400SoMainRight: The Tillinghast building at 12 James Street at intersection with South Main Street built c1795.  This building has undergone extensive award-winning restoration and is now a two bedroom home, featured as the RI House of the Week by the Providence Journal in December 2008.

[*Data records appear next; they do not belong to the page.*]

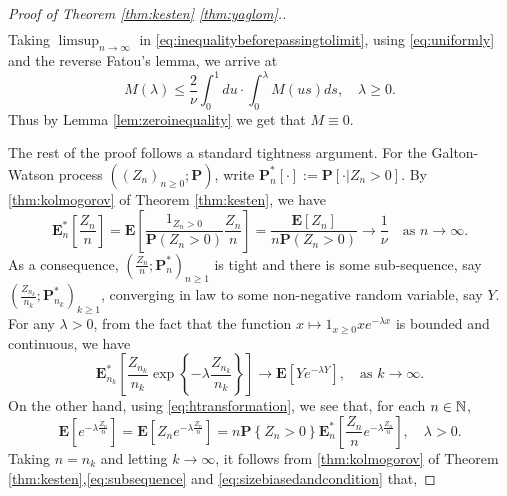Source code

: \documentclass[12pt]{amsart}
\numberwithin{equation}{section}
\newcommand{\prob}{\mathbf P}
\newcommand{\brac}[1]{\left[ #1 \right]}
\newcommand{\set}[1]{\left\{ #1 \right\}}
\newcommand{\expct}{\mathbf E}
\begin{document}
\begin{proof}[Proof of Theorem \ref{thm:kesten} \eqref{thm:yaglom}.]
\begin{equation}
\begin{split}
\end{split}
\end{equation}
    Taking $\limsup_{n\to\infty}$ in
    \eqref{eq:inequalitybeforepassingtolimit}, using \eqref{eq:uniformly} and the reverse Fatou's lemma, we arrive at
\begin{equation*}
	    M(\lambda)
    \leq
        \frac{2}{\nu}\int_0^1du
    \cdot
    	\int_0^\lambda M(us)ds,
    \quad
    	\lambda\geq 0.
\end{equation*}
	Thus by Lemma \ref{lem:zeroinequality} we get that $M\equiv 0$.
\par
	The rest of the proof follows a standard tightness argument. 
	For the Galton-Watson process $((Z_n)_{n\ge 0};\prob)$, write $\prob_n^*[\cdot]:=\prob[\cdot|Z_n>0]$. 
	By \eqref{thm:kolmogorov} of Theorem \ref{thm:kesten}, we have
\begin{equation*}
	    \expct_n^*\brac{\frac{Z_n}{n}}
	=
	    \expct\brac{\frac{1_{Z_n>0}}{\prob(Z_n>0)}\frac{Z_n}{n}}
	=
	    \frac{\expct\brac{Z_n}}{n\prob(Z_n>0)}
    \to
        \frac{1}{\nu}
   \quad
		\text{as }n\to\infty.
\end{equation*}
	As a consequence, $(\frac{Z_n}{n};\prob_n^*)_{n\ge 1}$ is tight and there is some sub-sequence, say $(\frac{Z_{n_k}}{n_k};\prob_{n_k}^*)_{k\ge 1}$, converging in law to some non-negative random variable, say $Y$. 
	For any $\lambda > 0$, 
	from the fact that the function $x\mapsto 1_{x\geq 0}xe^{-\lambda x}$ is bounded and continuous, we have
\begin{equation}
\label{eq:subsequence}
	    \expct_{n_k}^*\brac{\frac{Z_{n_k}}{n_k}\exp\set{-\lambda\frac{Z_{n_k}}{n_k}}}
	\to
	    \expct\brac{Ye^{-\lambda Y}},
	\quad
		\text{as }k\to\infty.
\end{equation}
	On the other hand, using \eqref{eq:htransformation}, we see that, for each $n\in\mathbb N$,
\begin{equation}
\label{eq:sizebiasedandcondition}
	    \expct\brac{e^{-\lambda\frac{\dot Z_n}{n}}}
	=
	    \expct\brac{Z_n e^{-\lambda\frac{Z_n}{n}}}
	=
		n\prob\set{Z_n>0}\expct_n^*\brac{\frac{Z_n}{n}e^{-\lambda\frac{Z_n}{n}}},
	\quad
		\lambda > 0.
\end{equation}
	Taking $n=n_k$ and letting $k\to\infty$, it follows from \eqref{thm:kolmogorov} of Theorem \ref{thm:kesten},\eqref{eq:subsequence} and \eqref{eq:sizebiasedandcondition} that, 

\end{proof}
\end{document}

As the Revolution wound down, Tillinghast returned his family to Providence on land he had previously purchased on what now includes 400 and 403 South Main Street, both still extant, and immediately adjacent to the Pardon Tillinghast family lands to the south. By 1783 Joseph Tillinghast returned to the sea, sailing John Brown's sloop Polly on trade routes to the Carribbean.  Eventually Tillinghast along with his son, William Earle Tillinghast, and Benjamin E. Gorton,.formed a shipping firm of Tillinghast, Gorton, & Tillinghast.  Sometime in 1794 he encountered a severe winter storm at sea and suffered frostbite to his feet.  He never sailed again, but his maritime interests continued. He owned two wharves on South Main Street, and advertised in 1801 the sale of rum, sugar, and rock salt  imported from St. Croix.
Genealogical Notes:

Joseph (Capt.) TILLINGHAST Birth: 9 Jan 1734 in East Greenwich, RI   Died 14 NOV 1816
Father: John TILLINGHAST  (1696-1775) farmer and saw-mill owner
Mother: Anne ALLIN (1696-c1738)
Marriage 1  11 AUG 1776 to Mary "Polly" EARLE b  11 OCT 1753 d 28Aug1797
Children:
  1. Capt. William Earle Tillinghast (1777-1817) merchant, m Amey Mawney--no children
  2. Allin Brown Tillinghast (1778-1796) died in St Croix age 17
  3. Benjamin Tillinghast  (1780-1782) toddler
  4. George Tillinghast  (1782-1782) infant
  5. Henry Tillinghast, (1783-1797) age 14, died during the yellow fever epidemic that also claimed his mother
  6. Mary or Polly Tillinghast (1786-1867) m1 Benjamin T Chandler m2 Capt. John Gladding
  7. Capt. Joseph Tillinghast, Jr. (1788-1815) never married, engaged in the business of graving referring to the application of protective coatings of tar onto  the hull of a ship.
  8. Amey Ann Tillinghast (1790-1793) age 3, smallpox
  9. Elizabeth "Betsey" Gorton Tillinghast (1793-1877) m Lemuel Chandler
  10. Amey Ann Tillinghast (1796-1868) m. Capt. William Arnold
From USGenWeb Rhode Island files we discover that the 1790 Providence census lists only one Joseph Tillinghast as  1-4-4-*-*; that is, 1 male over 16 (himself), 4 males under 16 (sons), and 4 females (wife, daughters, and mothers-in-law). There were no other freepersons or slaves in the household. We cannot be sure if this the same Joseph Tillinghast of our interest however. On the other hand, the census count is a close match with what we know about Joseph and Mary Earle Tillinghast's household.  They had nine children, six of whom were male, but two sons died prior to the 1790 count at which time, all survivors would've been less than 16 years old, leaving a match at 4. There were 3 daughters, but only two were born by 1790.  Add one for the wife, and assume one for the mother-in-law, and you have a match at 4 females.  There are no RevWar pension applications on file for any Joseph Tillinghast at HeritageQuest.  He was a member of the Masons, the Providence Library, and of the Charitable Baptist Society. In April 1819 the remainder of his estate was sold at auction, consisting of "Two valuable Lots of Land, at the corner of Benefit and Transit streets, and Four Lots of land on Benevolent street, all of which are pleasant building lots; they being part of the real estate of the late Capt. Joseph Tillinghast, deceased." 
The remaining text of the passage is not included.